So Long and Thank You, Cotton Rosser
Cotton Rosser
Cotton Rosser lived a legendary life in rodeo. Kirt Steinke photo

I grew up in Southern California, and when I started rodeoing, a lot of the rodeos we went to were in California. Cotton Rosser ruled California, so that meant a lot of Rosser rodeos. Cotton was famous for barking orders and telling the timed-event guys to hurry up, so they wouldn’t hold up the show. So early on in my career, I was a little leery of him. But over the course of my career, I grew to appreciate Cotton and all he did for cowboys. We lost Cotton this summer, and I’m old and wise enough now to know there will never be another one like him. 

One of my favorite Cotton Rosser memories was in Jake (Barnes) and my heyday. We were chartering from Bakersfield slack in the morning to the rodeo over the hill in Lancaster. We’d called ahead to the rodeo secretary to see if someone could pick us up at the airport. When we got to Lancaster, low and behold, there was Cotton Rosser himself. He greeted us with, “Come on, boys,” and away we went to the rodeo. 

My whole perspective of who Cotton was changed, and that wasn’t the only time he helped us out. There was another time we were going from the Salinas (California) perf to the perf at Ogden (Utah). Cotton always had Ogden, and guess who was there to pick us up—Cotton.

We all have first impressions and hear stories about people. But as you live your life, you get to see all aspects of the people in the rodeo business. After not being sure about him at first, I came to respect and love Cotton Rosser for the icon and legend he was. He promoted rodeo and all that went with it—the cowboys, the stock, the whole show. Cotton was so proud of our rodeo heritage. 

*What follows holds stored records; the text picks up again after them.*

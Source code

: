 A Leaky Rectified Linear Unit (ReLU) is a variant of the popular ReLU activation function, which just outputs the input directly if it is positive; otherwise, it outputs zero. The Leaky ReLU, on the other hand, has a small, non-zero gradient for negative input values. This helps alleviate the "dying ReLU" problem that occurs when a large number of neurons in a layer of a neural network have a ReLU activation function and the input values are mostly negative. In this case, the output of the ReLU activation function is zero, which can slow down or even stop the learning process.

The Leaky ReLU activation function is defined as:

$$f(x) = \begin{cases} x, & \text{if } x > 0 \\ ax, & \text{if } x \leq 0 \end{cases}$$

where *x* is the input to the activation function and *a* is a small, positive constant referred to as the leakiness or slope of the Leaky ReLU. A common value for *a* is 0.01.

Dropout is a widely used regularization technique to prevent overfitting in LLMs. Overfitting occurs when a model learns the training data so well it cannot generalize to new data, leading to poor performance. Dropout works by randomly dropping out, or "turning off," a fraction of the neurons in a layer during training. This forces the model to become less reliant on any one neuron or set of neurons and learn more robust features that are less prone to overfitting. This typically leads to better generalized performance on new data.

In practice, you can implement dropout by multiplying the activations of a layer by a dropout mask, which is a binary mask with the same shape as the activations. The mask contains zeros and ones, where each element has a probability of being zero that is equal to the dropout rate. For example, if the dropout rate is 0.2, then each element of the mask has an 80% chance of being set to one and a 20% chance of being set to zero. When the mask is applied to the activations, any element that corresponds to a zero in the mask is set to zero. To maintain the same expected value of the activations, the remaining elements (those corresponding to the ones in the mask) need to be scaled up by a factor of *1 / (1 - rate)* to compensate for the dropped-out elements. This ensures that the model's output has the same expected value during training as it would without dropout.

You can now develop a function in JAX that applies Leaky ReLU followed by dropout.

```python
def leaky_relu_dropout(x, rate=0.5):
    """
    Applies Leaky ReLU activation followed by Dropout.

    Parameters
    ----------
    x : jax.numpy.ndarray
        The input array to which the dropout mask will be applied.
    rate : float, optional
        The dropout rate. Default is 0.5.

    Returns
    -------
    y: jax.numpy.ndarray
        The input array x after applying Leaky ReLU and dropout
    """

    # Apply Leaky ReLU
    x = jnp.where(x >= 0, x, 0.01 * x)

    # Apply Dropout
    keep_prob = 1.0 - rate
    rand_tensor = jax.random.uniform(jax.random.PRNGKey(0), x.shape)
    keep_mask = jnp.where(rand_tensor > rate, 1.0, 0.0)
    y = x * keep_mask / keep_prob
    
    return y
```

We all knew we were going to be challenged in the timed events at a Cotton Rosser rodeo. The calves and steers were on good spring grass in Marysville (home of Flying U Rodeo), and for a lot of years the team roping steers were last year’s bulldoggers. 

Cotton wanted his rodeos to always be running on time, and he always had a good crew over the years. Everybody knew their job, they were good at their job and they hustled. Cotton always maintained a good outfit. Generally speaking, stock contractors produce the rodeos, so they rule the roost. When you start rodeoing, you have to learn the ropes, and the rodeo secretaries and producers go hand in hand. 

Rodeo is a traveling family. I didn’t know Bennie Beutler for a long time, even when I went to a lot of his rodeos. After I’d rodeoed for seven or eight years, we were at the perf in Oklahoma City. The first bucking horse hung a leg in the bucking chutes. I was in the calf roping and team roping, so was right there watching. Bennie looked straight at me and said, “Clay, figure out how to get this horse out of there.” We went to scrambling for tools to get his foot pried out of there, and the rodeo was able to go on without delay. Ever since then, I’ve had a different relationship with Bennie Beutler. 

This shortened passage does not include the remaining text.